Qu'il l'utilise pour minimiser la pandémie ou évincer ses détracteurs, les fausses informations représentent un véritable outil politique de « Bolsomito ». Il en vient même a bloqué 176 comptes de journalistes et membres du Parlement en août. Dernièrement, c'est le système électoral par voie électronique qu'il remet en cause sur son compte Twitter. Un moyen de légitimer un potentiel futur échec aux élections présidentielles d'octobre 2022.

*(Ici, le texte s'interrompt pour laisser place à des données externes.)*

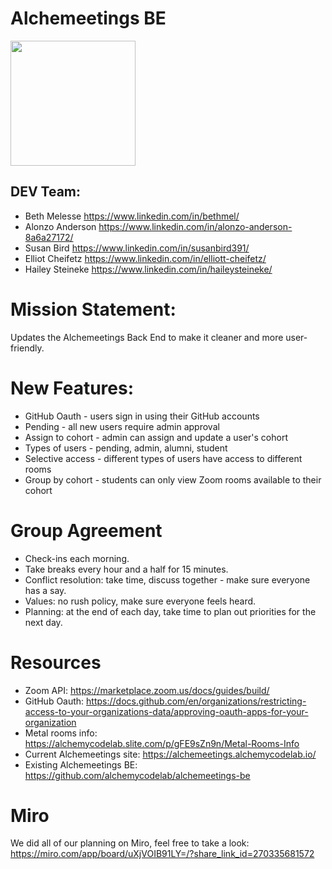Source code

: # Alchemeetings BE

<img src="https://user-images.githubusercontent.com/97058097/180042680-3cb4f32a-1e43-499b-a45f-ce73a69b305d.png" 
     style="height: 200px; width: 200px;" />

## DEV Team:
- Beth Melesse https://www.linkedin.com/in/bethmel/
- Alonzo Anderson https://www.linkedin.com/in/alonzo-anderson-8a6a27172/
- Susan Bird https://www.linkedin.com/in/susanbird391/
- Elliot Cheifetz https://www.linkedin.com/in/elliott-cheifetz/
- Hailey Steineke https://www.linkedin.com/in/haileysteineke/

# Mission Statement:
Updates the Alchemeetings Back End to make it cleaner and more user-friendly.

# New Features: 
- GitHub Oauth - users sign in using their GitHub accounts
- Pending - all new users require admin approval
- Assign to cohort - admin can assign and update a user's cohort 
- Types of users - pending, admin, alumni, student
- Selective access - different types of users have access to different rooms
- Group by cohort - students can only view Zoom rooms available to their cohort 

# Group Agreement
- Check-ins each morning.
- Take breaks every hour and a half for 15 minutes.
- Conflict resolution: take time, discuss together - make sure everyone has a say.
- Values: no rush policy, make sure everyone feels heard.
- Planning: at the end of each day, take time to plan out priorities for the next day. 

# Resources
- Zoom API: https://marketplace.zoom.us/docs/guides/build/
- GitHub Oauth: https://docs.github.com/en/organizations/restricting-access-to-your-organizations-data/approving-oauth-apps-for-your-organization
- Metal rooms info: https://alchemycodelab.slite.com/p/gFE9sZn9n/Metal-Rooms-Info 
- Current Alchemeetings site: https://alchemeetings.alchemycodelab.io/
- Existing Alchemeetings BE: https://github.com/alchemycodelab/alchemeetings-be

# Miro
We did all of our planning on Miro, feel free to take a look:
https://miro.com/app/board/uXjVOIB91LY=/?share_link_id=270335681572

Dans ce nouveau décret, le gouvernement entend mettre en place la notion de « juste motif » pour justifier la suppression de contenus ou la suspension de comptes d'utilisateurs. « Son objectif [celui du chef de l’Etat] n’est pas de protéger la liberté d’expression, ce qu’il veut, c’est empêcher que la désinformation et le discours de haine que ses partisans et lui disséminent continuent à être retirés des plates-formes », a réagi Alessandro Molon, député d’opposition et rapporteur du texte encadrant la pratique d’Internet au Brésil.
À l'approche de l'échéance présidentielle, Jair Bolsonaro voit sa cote de popularité dégringoler depuis plusieurs mois. En cause, une gestion calamiteuse de la crise sanitaire avec près de 600 000 morts au Brésil et une crise économique inévitable. Grâce à cette disposition, le président sortant espère user, en toute liberté, de ses outils favoris pour reconquérir les Brésiliens : la démagogie et les fake news.